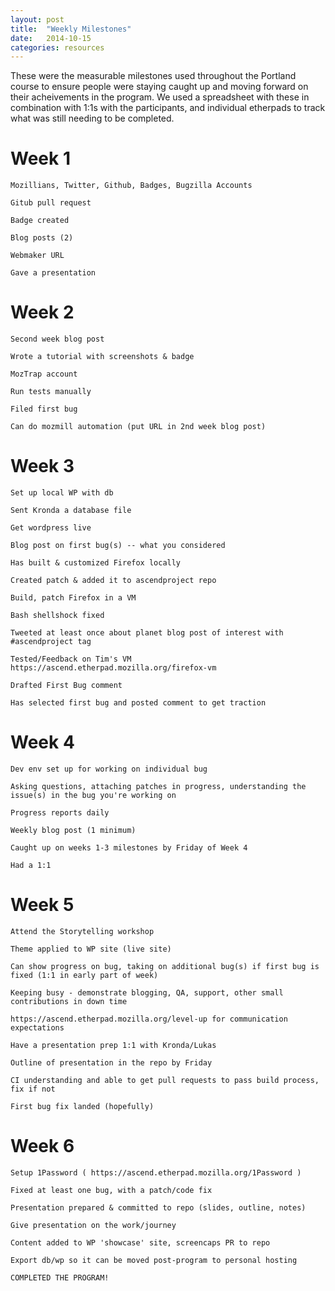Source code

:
 ```yaml
---
layout: post
title:  "Weekly Milestones"
date:   2014-10-15
categories: resources
---
```


These were the measurable milestones used throughout the Portland course to ensure people were staying caught up and moving forward on their acheivements in the program. We used a spreadsheet with these in combination with 1:1s with the participants, and individual etherpads to track what was still needing to be completed.

Week 1
======

    Mozillians, Twitter, Github, Badges, Bugzilla Accounts

    Gitub pull request

    Badge created

    Blog posts (2)

    Webmaker URL

    Gave a presentation

Week 2
======

    Second week blog post

    Wrote a tutorial with screenshots & badge

    MozTrap account

    Run tests manually

    Filed first bug

    Can do mozmill automation (put URL in 2nd week blog post)

Week 3
======

    Set up local WP with db

    Sent Kronda a database file

    Get wordpress live

    Blog post on first bug(s) -- what you considered

    Has built & customized Firefox locally 

    Created patch & added it to ascendproject repo

    Build, patch Firefox in a VM

    Bash shellshock fixed

    Tweeted at least once about planet blog post of interest with #ascendproject tag

    Tested/Feedback on Tim's VM https://ascend.etherpad.mozilla.org/firefox-vm

    Drafted First Bug comment 

    Has selected first bug and posted comment to get traction

Week 4
======

    Dev env set up for working on individual bug

    Asking questions, attaching patches in progress, understanding the issue(s) in the bug you're working on

    Progress reports daily

    Weekly blog post (1 minimum)

    Caught up on weeks 1-3 milestones by Friday of Week 4

    Had a 1:1

Week 5
======

    Attend the Storytelling workshop

    Theme applied to WP site (live site)

    Can show progress on bug, taking on additional bug(s) if first bug is fixed (1:1 in early part of week)

    Keeping busy - demonstrate blogging, QA, support, other small contributions in down time

    https://ascend.etherpad.mozilla.org/level-up for communication expectations

    Have a presentation prep 1:1 with Kronda/Lukas

    Outline of presentation in the repo by Friday

    CI understanding and able to get pull requests to pass build process, fix if not

    First bug fix landed (hopefully)

Week 6
======

    Setup 1Password ( https://ascend.etherpad.mozilla.org/1Password )

    Fixed at least one bug, with a patch/code fix

    Presentation prepared & committed to repo (slides, outline, notes)

    Give presentation on the work/journey

    Content added to WP 'showcase' site, screencaps PR to repo

    Export db/wp so it can be moved post-program to personal hosting

    COMPLETED THE PROGRAM!

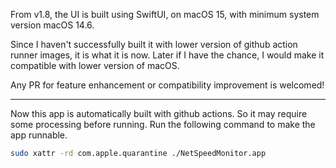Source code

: From v1.8, the UI is built using SwiftUI, on macOS 15, with minimum system version macOS 14.6.

Since I haven't successfully built it with lower version of github action runner images, it is what it is now. Later if I have the chance, I would make it compatible with lower version of macOS.

Any PR for feature enhancement or compatibility improvement is welcomed!

---

Now this app is automatically built with github actions. So it may require some processing before running.
Run the following command to make the app runnable.

```bash
sudo xattr -rd com.apple.quarantine ./NetSpeedMonitor.app
```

= What you have to do =
Retype each line of the data exactly, beginning with the first; include the line containing "Filed first bug" and stop there, skipping every picture.

= Written solution =
Source code

:
 ```yaml
---
layout: post
title:  "Weekly Milestones"
date:   2014-10-15
categories: resources
---
```


These were the measurable milestones used throughout the Portland course to ensure people were staying caught up and moving forward on their acheivements in the program. We used a spreadsheet with these in combination with 1:1s with the participants, and individual etherpads to track what was still needing to be completed.

Week 1
======

    Mozillians, Twitter, Github, Badges, Bugzilla Accounts

    Gitub pull request

    Badge created

    Blog posts (2)

    Webmaker URL

    Gave a presentation

Week 2
======

    Second week blog post

    Wrote a tutorial with screenshots & badge

    MozTrap account

    Run tests manually

    Filed first bug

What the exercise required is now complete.